DATA TO PROCESS section start
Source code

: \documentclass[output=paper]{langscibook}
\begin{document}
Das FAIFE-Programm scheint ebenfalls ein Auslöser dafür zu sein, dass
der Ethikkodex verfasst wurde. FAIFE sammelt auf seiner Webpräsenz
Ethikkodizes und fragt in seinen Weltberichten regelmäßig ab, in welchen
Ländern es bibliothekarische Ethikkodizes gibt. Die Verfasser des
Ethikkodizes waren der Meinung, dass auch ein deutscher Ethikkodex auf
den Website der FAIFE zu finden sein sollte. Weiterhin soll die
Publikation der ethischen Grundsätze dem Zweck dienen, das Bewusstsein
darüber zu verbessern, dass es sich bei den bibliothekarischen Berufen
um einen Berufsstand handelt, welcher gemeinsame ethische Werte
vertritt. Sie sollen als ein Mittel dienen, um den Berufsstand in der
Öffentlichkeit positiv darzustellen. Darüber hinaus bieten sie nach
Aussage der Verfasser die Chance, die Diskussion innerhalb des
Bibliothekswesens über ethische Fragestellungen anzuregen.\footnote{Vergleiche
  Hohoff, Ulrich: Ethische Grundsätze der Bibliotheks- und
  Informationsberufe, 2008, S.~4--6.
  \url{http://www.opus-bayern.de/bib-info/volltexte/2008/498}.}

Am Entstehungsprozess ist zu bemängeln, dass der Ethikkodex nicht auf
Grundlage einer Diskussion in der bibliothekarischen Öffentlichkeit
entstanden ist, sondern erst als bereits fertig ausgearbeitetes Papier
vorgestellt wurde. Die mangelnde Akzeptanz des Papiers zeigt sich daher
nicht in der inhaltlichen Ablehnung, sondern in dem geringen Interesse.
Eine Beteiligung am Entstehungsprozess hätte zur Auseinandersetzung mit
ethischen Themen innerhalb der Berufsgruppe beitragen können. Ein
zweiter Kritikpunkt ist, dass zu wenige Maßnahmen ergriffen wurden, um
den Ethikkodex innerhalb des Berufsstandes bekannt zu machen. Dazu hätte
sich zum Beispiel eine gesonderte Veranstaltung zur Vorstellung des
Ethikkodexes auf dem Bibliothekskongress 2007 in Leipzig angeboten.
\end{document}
DATA TO PROCESS section end
WHAT THE EXERCISE ASKS:
A faithful, word-for-word transcript of the material above is the required answer.

EXERCISE RESULT:
Source code

: \documentclass[output=paper]{langscibook}
\begin{document}
Das FAIFE-Programm scheint ebenfalls ein Auslöser dafür zu sein, dass
der Ethikkodex verfasst wurde. FAIFE sammelt auf seiner Webpräsenz
Ethikkodizes und fragt in seinen Weltberichten regelmäßig ab, in welchen
Ländern es bibliothekarische Ethikkodizes gibt. Die Verfasser des
Ethikkodizes waren der Meinung, dass auch ein deutscher Ethikkodex auf
den Website der FAIFE zu finden sein sollte. Weiterhin soll die
Publikation der ethischen Grundsätze dem Zweck dienen, das Bewusstsein
darüber zu verbessern, dass es sich bei den bibliothekarischen Berufen
um einen Berufsstand handelt, welcher gemeinsame ethische Werte
vertritt. Sie sollen als ein Mittel dienen, um den Berufsstand in der
Öffentlichkeit positiv darzustellen. Darüber hinaus bieten sie nach
Aussage der Verfasser die Chance, die Diskussion innerhalb des
Bibliothekswesens über ethische Fragestellungen anzuregen.\footnote{Vergleiche
  Hohoff, Ulrich: Ethische Grundsätze der Bibliotheks- und
  Informationsberufe, 2008, S.~4--6.
  \url{http://www.opus-bayern.de/bib-info/volltexte/2008/498}.}

Am Entstehungsprozess ist zu bemängeln, dass der Ethikkodex nicht auf
Grundlage einer Diskussion in der bibliothekarischen Öffentlichkeit
entstanden ist, sondern erst als bereits fertig ausgearbeitetes Papier
vorgestellt wurde. Die mangelnde Akzeptanz des Papiers zeigt sich daher
nicht in der inhaltlichen Ablehnung, sondern in dem geringen Interesse.
Eine Beteiligung am Entstehungsprozess hätte zur Auseinandersetzung mit
ethischen Themen innerhalb der Berufsgruppe beitragen können. Ein
zweiter Kritikpunkt ist, dass zu wenige Maßnahmen ergriffen wurden, um
den Ethikkodex innerhalb des Berufsstandes bekannt zu machen. Dazu hätte
sich zum Beispiel eine gesonderte Veranstaltung zur Vorstellung des
Ethikkodexes auf dem Bibliothekskongress 2007 in Leipzig angeboten.
\end{document}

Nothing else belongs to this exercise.